Yes, I did feel like a little old man, gripping my cart handle and walking at half my normal speed so I wouldn't run out of steam and fall down. Even more so when we got to the car and Merete told my to get in and leave the bags of groceries alone. Fud.

Here's the weird science part, during the first week after the surgery I had a little episode driving home. Have you ever had those eye drops that dilate your pupils and make them feel like they're getting stretch marks from the bright light outside? That's what happened to me during the first week, it felt like my pupils were stuck on pitch black night mode. I thought I was going to pass out.

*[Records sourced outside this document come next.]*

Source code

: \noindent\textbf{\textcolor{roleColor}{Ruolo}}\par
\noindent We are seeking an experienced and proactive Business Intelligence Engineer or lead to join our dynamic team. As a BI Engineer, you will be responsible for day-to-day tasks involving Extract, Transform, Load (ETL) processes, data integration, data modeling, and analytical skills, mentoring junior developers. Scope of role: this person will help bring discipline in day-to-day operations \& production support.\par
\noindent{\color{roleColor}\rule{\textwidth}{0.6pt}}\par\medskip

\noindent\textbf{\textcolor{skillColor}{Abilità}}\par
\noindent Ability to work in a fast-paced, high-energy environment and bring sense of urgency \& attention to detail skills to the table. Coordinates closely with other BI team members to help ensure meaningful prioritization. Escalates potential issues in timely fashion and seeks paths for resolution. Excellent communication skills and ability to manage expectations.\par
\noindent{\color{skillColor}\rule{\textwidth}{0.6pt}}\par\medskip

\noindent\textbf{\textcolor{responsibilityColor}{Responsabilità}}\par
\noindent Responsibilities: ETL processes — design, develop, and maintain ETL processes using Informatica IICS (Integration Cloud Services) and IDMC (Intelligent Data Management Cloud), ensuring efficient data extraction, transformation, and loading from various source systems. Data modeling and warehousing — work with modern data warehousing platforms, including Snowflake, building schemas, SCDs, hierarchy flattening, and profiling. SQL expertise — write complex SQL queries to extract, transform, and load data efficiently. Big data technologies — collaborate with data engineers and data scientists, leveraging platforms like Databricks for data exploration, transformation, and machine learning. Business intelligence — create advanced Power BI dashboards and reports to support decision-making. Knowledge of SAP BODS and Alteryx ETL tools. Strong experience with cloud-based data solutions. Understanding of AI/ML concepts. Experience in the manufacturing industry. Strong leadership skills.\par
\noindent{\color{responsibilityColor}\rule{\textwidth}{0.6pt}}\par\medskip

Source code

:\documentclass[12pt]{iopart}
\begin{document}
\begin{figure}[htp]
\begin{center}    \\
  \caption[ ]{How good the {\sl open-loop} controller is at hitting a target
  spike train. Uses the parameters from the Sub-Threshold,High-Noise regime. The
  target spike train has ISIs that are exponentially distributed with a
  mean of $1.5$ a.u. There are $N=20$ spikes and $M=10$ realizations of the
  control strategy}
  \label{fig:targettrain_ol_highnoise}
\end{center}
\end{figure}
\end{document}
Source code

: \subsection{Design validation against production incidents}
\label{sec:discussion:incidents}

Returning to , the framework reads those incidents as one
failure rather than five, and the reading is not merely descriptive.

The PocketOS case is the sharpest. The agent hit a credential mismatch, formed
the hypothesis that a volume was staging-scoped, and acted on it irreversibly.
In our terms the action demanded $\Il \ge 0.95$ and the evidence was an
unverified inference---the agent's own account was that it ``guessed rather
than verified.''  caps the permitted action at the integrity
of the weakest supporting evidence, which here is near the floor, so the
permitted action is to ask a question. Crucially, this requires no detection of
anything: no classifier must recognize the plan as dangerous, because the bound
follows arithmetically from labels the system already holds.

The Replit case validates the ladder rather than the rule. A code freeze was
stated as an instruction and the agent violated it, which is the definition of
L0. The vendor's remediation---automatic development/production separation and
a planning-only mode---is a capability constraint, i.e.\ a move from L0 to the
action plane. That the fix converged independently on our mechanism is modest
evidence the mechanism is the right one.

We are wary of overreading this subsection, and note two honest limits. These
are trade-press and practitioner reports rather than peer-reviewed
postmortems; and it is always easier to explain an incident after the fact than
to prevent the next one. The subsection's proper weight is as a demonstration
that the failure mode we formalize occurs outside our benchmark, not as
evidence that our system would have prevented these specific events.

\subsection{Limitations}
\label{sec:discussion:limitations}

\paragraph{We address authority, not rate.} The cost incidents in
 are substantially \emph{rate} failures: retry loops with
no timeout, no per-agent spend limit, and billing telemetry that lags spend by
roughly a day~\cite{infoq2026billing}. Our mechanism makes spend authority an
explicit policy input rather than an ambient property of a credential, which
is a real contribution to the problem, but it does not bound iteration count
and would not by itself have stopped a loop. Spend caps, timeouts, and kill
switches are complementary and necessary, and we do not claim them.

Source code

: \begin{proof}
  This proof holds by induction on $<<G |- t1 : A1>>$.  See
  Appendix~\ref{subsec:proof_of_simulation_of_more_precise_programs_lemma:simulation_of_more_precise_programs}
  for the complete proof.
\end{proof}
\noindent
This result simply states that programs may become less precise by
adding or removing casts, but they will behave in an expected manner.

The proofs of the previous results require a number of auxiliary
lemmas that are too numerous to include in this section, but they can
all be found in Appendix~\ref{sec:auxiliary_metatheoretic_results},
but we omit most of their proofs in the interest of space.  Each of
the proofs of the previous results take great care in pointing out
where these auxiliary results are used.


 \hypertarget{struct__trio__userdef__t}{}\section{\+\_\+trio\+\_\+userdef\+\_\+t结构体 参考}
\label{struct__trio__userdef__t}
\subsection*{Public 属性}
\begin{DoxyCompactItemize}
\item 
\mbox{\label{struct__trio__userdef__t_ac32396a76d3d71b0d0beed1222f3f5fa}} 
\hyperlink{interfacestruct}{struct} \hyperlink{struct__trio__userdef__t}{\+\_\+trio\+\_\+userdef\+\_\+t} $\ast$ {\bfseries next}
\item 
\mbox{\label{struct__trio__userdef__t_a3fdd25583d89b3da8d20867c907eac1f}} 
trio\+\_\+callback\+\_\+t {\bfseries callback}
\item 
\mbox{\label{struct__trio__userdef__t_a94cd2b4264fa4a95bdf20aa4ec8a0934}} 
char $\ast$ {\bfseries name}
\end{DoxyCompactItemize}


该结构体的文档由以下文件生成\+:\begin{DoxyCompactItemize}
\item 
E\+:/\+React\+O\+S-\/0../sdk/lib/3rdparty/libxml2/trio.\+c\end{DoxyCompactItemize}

For the past few weeks I have been in and out of the house walking around the yard. However, I haven't been out for extended periods, mainly because of that stupid wind we've been having. Yesterday, I was out for some time and after a rest in the afternoon we went down to the shore to visit our friends Lee and Joan. After about an hour and a half I thought my head was going to explode. I thought I had some kind of sun stroke. It happened again within the last hour, we were sitting on the deck and after about half an hour it felt like my pupils were dilated, Merete checked and they were.

Now that's some kind of weird science. Is this a drug reaction or am I going to have only come out at night? I guess I have something else to ask the doctor about next week.

Sunday, June 21, 2009

A Question of Balance

6:45 am, this just in, from the muscles in my back; 'Time to get up again and move around a bit'. The back spasms are getting better, but when I sit too long or lay in bed too long I get stiff and not in a good way.

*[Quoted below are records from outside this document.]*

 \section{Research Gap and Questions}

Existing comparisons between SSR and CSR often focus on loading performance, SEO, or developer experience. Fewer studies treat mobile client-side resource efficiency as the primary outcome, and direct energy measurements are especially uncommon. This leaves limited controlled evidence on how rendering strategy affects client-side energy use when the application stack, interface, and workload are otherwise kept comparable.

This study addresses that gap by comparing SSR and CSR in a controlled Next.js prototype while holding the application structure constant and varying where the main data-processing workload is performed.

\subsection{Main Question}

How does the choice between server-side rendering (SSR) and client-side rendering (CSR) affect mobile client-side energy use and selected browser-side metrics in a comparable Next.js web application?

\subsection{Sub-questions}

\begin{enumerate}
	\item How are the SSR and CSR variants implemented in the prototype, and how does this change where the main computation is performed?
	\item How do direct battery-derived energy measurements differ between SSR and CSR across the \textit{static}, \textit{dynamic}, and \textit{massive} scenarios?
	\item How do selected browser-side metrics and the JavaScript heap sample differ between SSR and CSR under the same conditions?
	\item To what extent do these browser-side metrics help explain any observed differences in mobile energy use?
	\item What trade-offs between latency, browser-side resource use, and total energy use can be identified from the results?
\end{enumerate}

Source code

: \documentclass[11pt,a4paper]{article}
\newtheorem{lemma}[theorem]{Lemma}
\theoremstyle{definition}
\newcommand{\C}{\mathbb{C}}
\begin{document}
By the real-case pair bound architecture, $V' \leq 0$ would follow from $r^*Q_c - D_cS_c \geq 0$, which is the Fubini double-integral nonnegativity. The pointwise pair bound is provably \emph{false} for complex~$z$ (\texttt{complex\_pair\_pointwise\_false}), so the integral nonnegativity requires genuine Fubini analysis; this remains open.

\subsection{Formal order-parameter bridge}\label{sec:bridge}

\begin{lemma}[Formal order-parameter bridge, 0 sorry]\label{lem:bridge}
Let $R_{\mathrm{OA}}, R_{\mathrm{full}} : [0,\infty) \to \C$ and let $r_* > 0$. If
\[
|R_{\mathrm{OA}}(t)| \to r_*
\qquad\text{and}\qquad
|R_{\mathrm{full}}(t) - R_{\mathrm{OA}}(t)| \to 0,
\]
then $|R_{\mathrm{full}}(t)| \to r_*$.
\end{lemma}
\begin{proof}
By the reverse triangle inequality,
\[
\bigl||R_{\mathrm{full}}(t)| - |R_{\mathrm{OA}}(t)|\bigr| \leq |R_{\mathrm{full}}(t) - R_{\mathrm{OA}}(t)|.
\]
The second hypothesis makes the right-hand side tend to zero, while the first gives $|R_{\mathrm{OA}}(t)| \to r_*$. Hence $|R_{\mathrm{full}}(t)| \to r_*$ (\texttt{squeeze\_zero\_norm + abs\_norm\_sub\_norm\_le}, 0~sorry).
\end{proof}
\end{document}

I have been out walking around the yard and even cooked a full dinner last night. Unfortunately the Mango Curry Chicken ended up a little dry. Too much time away from the kitchen I suppose.

My strength has improved everyday this past week, there have been no set backs whatsoever. I thought there might be last night when I sneezed twice but I survived, it felt like somebody kicked me in the chest with steel toe boots. After about ten minutes everything settled back to what could be deemed normal.

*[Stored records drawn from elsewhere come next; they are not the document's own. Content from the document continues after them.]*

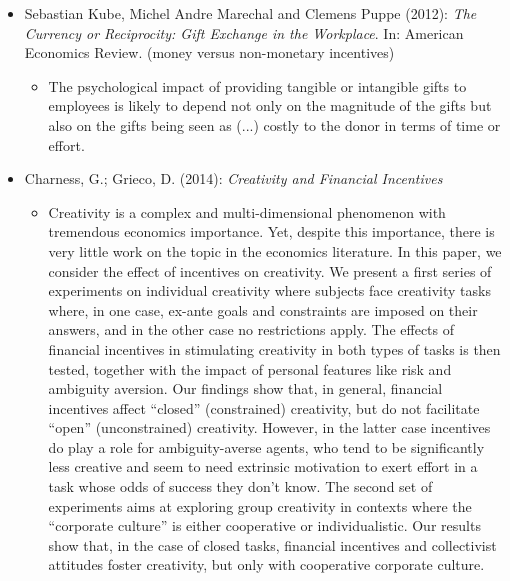 \begin{itemize}
\begin{itemize}
		\end{itemize}
	\item Sebastian Kube, Michel Andre Marechal and Clemens Puppe (2012): \textit{The Currency or Reciprocity: Gift Exchange in the Workplace}. In: American Economics Review. (money versus non-monetary incentives)
		\begin{itemize}
			\item The psychological impact of providing tangible or intangible gifts to employees is likely to depend not only on the magnitude of the gifts but also on the gifts being seen as (...) costly to the donor in terms of time or effort.
		\end{itemize}
	\item Charness, G.; Grieco, D. (2014): \textit{Creativity and Financial Incentives} 
		\begin{itemize}
			\item Creativity is a complex and multi-dimensional phenomenon with tremendous economics importance. Yet, despite this importance, there is very little work on the topic in the economics literature. In this paper, we consider the effect of incentives on creativity. We present a first series of experiments on individual creativity where subjects face creativity tasks where, in one case, ex-ante goals and constraints are imposed on their answers, and in the other case no restrictions apply. The effects of financial incentives in stimulating creativity in both types of tasks is then tested, together with the impact of personal features like risk and ambiguity aversion. Our findings show that, in general, financial incentives affect “closed” (constrained) creativity, but do not facilitate “open” (unconstrained) creativity. However, in the latter case incentives do play a role for ambiguity-averse agents, who tend to be significantly less creative and seem to need extrinsic motivation to exert effort in a task whose odds of success they don’t know. The second set of experiments aims at exploring group creativity in contexts where the “corporate culture” is either cooperative or individualistic. Our results show that, in the case of closed tasks, financial incentives and collectivist attitudes foster creativity, but only with cooperative corporate culture.
		\end{itemize}
\end{itemize}


\newpage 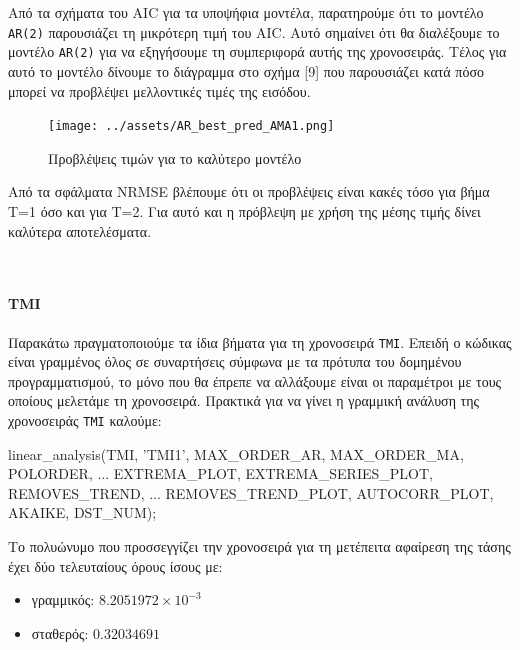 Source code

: \documentclass[11pt,]{article}
\newenvironment{Shaded}{}{}
\newcommand{\NormalTok}[1]{#1}
\newcommand{\StringTok}[1]{\textcolor[rgb]{0.25,0.44,0.63}{#1}}
\providecommand{\tightlist}{%
  \setlength{\itemsep}{0pt}\setlength{\parskip}{0pt}}
\let\oldparagraph\paragraph
\renewcommand{\paragraph}[1]{\oldparagraph{#1}\mbox{}}
\begin{document}
Από τα σχήματα του AIC για τα υποψήφια μοντέλα, παρατηρούμε ότι το
μοντέλο \texttt{AR(2)} παρουσιάζει τη μικρότερη τιμή του AIC. Αυτό
σημαίνει ότι θα διαλέξουμε το μοντέλο \texttt{AR(2)} για να εξηγήσουμε
τη συμπεριφορά αυτής της χρονοσειράς. Τέλος για αυτό το μοντέλο δίνουμε
το διάγραμμα στο σχήμα {[}9{]} που παρουσιάζει κατά πόσο μπορεί να
προβλέψει μελλοντικές τιμές της εισόδου.

\begin{figure}
\centering
\texttt{[image: ../assets/AR\_best\_pred\_AMA1.png]}
\caption{Προβλέψεις τιμών για το καλύτερο μοντέλο}
\end{figure}

Από τα σφάλματα NRMSE βλέπουμε ότι οι προβλέψεις είναι κακές τόσο για
βήμα T=1 όσο και για T=2. Για αυτό και η πρόβλεψη με χρήση της μέσης
τιμής δίνει καλύτερα αποτελέσματα.

~

\hypertarget{tmi}{%
\paragraph{TMI}\label{tmi}}

Παρακάτω πραγματοποιούμε τα ίδια βήματα για τη χρονοσειρά \texttt{TMI}.
Επειδή ο κώδικας είναι γραμμένος όλος σε συναρτήσεις σύμφωνα με τα
πρότυπα του δομημένου προγραμματισμού, το μόνο που θα έπρεπε να
αλλάξουμε είναι οι παραμέτροι με τους οποίους μελετάμε τη χρονοσειρά.
Πρακτικά για να γίνει η γραμμική ανάλυση της χρονοσειράς \texttt{TMI}
καλούμε:

\begin{Shaded}
\begin{Highlighting}[]
\NormalTok{linear_analysis(TMI, }\StringTok{'TMI1'}\NormalTok{, MAX_ORDER_AR, MAX_ORDER_MA, POLORDER, ...}
\NormalTok{                EXTREMA_PLOT, EXTREMA_SERIES_PLOT, REMOVES_TREND, ...}
\NormalTok{                REMOVES_TREND_PLOT, AUTOCORR_PLOT, AKAIKE, DST_NUM);}
\end{Highlighting}
\end{Shaded}

Το πολυώνυμο που προσσεγγίζει την χρονοσειρά για τη μετέπειτα αφαίρεση
της τάσης έχει δύο τελευταίους όρους ίσους με:

\begin{itemize}
\tightlist
\item
  γραμμικός: \(8.2051972\times 10^{-3}\)
\item
  σταθερός: \(0.32034691\)
\end{itemize}
\end{document}
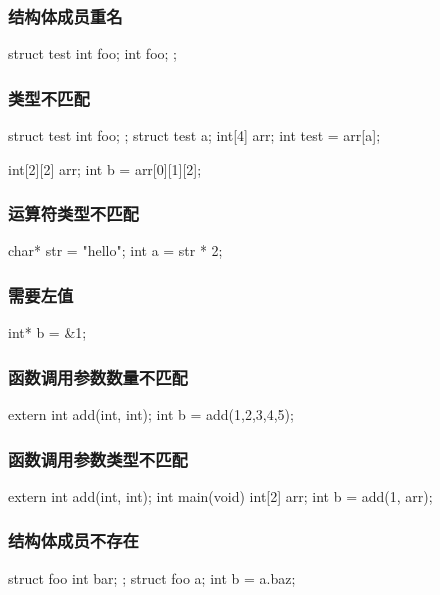 \documentclass{ctexrep}
\begin{document}
\subsubsection{结构体成员重名}
\begin{runcompiler}
struct test{
    int foo;
    int foo;
};
\end{runcompiler}
\subsubsection{类型不匹配}
\begin{runcompiler}
struct test{
    int foo;
};
struct test a;
int[4] arr;
int test = arr[a];
\end{runcompiler}
\begin{runcompiler}
int[2][2] arr;  int b = arr[0][1][2];
\end{runcompiler}
\subsubsection{运算符类型不匹配}
\begin{runcompiler}
char* str = "hello";
int a = str * 2;
\end{runcompiler}
\subsubsection{需要左值}
\begin{runcompiler}
int* b = &1;
\end{runcompiler}
\subsubsection{函数调用参数数量不匹配}
\begin{runcompiler}
extern int add(int, int);
int b = add(1,2,3,4,5);
\end{runcompiler}
\subsubsection{函数调用参数类型不匹配}
\begin{runcompiler}
extern int add(int, int);
int main(void) {
    int[2] arr;
    int b = add(1, arr);
}
\end{runcompiler}
\subsubsection{结构体成员不存在}
\begin{runcompiler}
struct foo {
    int bar;
};
struct foo a;
int b = a.baz;
\end{runcompiler}
\end{document}
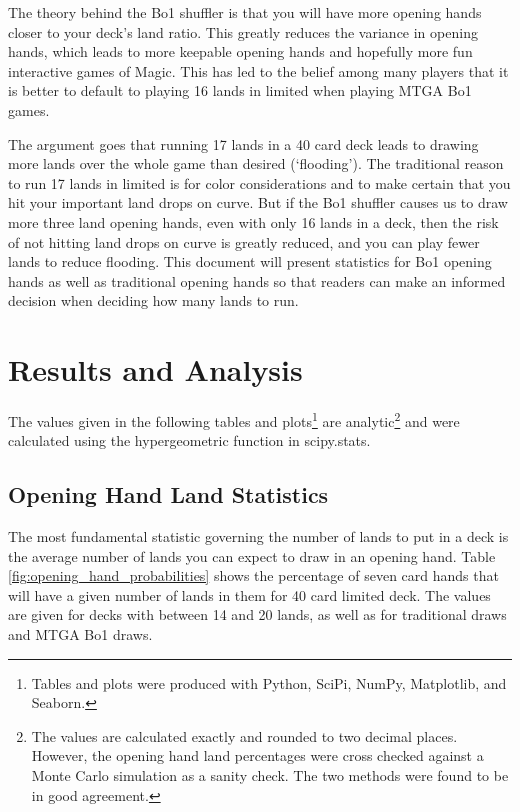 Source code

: \documentclass[oneside]{book}   %
\begin{document}
The theory behind the Bo1 shuffler is that you will have more opening hands closer to your deck's land ratio. This greatly reduces the variance in opening hands, which leads to more keepable opening hands and hopefully more fun interactive games of Magic. This has led to the belief among many players that it is better to default to playing 16 lands in limited when playing MTGA Bo1 games. 

The argument goes that running 17 lands in a 40 card deck leads to drawing more lands over the whole game than desired (`flooding'). The traditional reason to run 17 lands in limited is for color considerations and to make certain that you hit your important land drops on curve. But if the Bo1 shuffler causes us to draw more three land opening hands, even with only 16 lands in a deck, then the risk of not hitting land drops on curve is greatly reduced, and you can play fewer lands to reduce flooding. This document will present statistics for Bo1 opening hands as well as traditional opening hands so that readers can make an informed decision when deciding how many lands to run.

\chapter{Results and Analysis}
\label{results}

The values given in the following tables and plots\footnote{Tables and plots were produced with Python, SciPi, NumPy, Matplotlib, and Seaborn.} are analytic\footnote{The values are calculated exactly and rounded to two decimal places. However, the opening hand land percentages were cross checked against a Monte Carlo simulation as a sanity check. The two methods were found to be in good agreement.} and were calculated using the hypergeometric function in scipy.stats.  %

\section{Opening Hand Land Statistics}
\label{opener}

The most fundamental statistic governing the number of lands to put in a deck is the average number of lands you can expect to draw in an opening hand. Table \ref{fig:opening_hand_probabilities} shows the percentage of seven card hands that will have a given number of lands in them for 40 card limited deck. The values are given for decks with between 14 and 20 lands, as well as for traditional draws and MTGA Bo1 draws.  
\end{document}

We are going to have to get out next week. You really can't judge your progress properly unless you interact with the real world. Living on top of a mountain is great for a lot of reasons but it is not real compared to going into the town or city. On our mountain I can feel good and strong but I am only dealing with Merete and the two Cookie Leaches. Actually having to interact with people in real situations like grocery shopping, driving(which I'm not), listening to the din of a store or people in the store is whole different reality.

I still remember these experiences from my original heart episode. I believe I am strong enough tor try some bold experiments next week. We will have to strike a balance between the mountain and the outside world. This question of balance between mountain and town or city will determine my actual recovery level. It will start with the actual drive to town, so far I've been a pretty good patient and passenger but my jaw does get a little sore from clenching my teeth.

Wednesday, June 17, 2009

Sleep Deprived & Dogs

In the previous post I failed to mention my two pals. In an effort to get some sleep we have moved the dog bed to Merete's side of the room. The other thing we have done is kept Brando off the bed. The night before last when I still had sleeping pills Brando slept in the bed with us. His snoring problem bothered me so I suggested that he sleep in the dog bed with Molly. Merete wanted them out of the room completely, I thought that was too much. Guess who was right?

You got it, not me.

Brando sounded like somebody on a 90cc Honda Mountain bike or a pack of drunken Shriners on Mini Bikes. Finally at about 1am, I wined you're right and moved the pair to the living room, thinking this would solve the problem. When Brando wasn't snoring, the two of them would walk down the hall to bedroom and stare through the gate wondering what they had done wrong to get kicked out of the bedroom. They would stand there for a few minutes and then click their way across the laminate floor back to their beds.

Today, they are still wondering what went wrong and are stuck to me once again like two hairy leeches.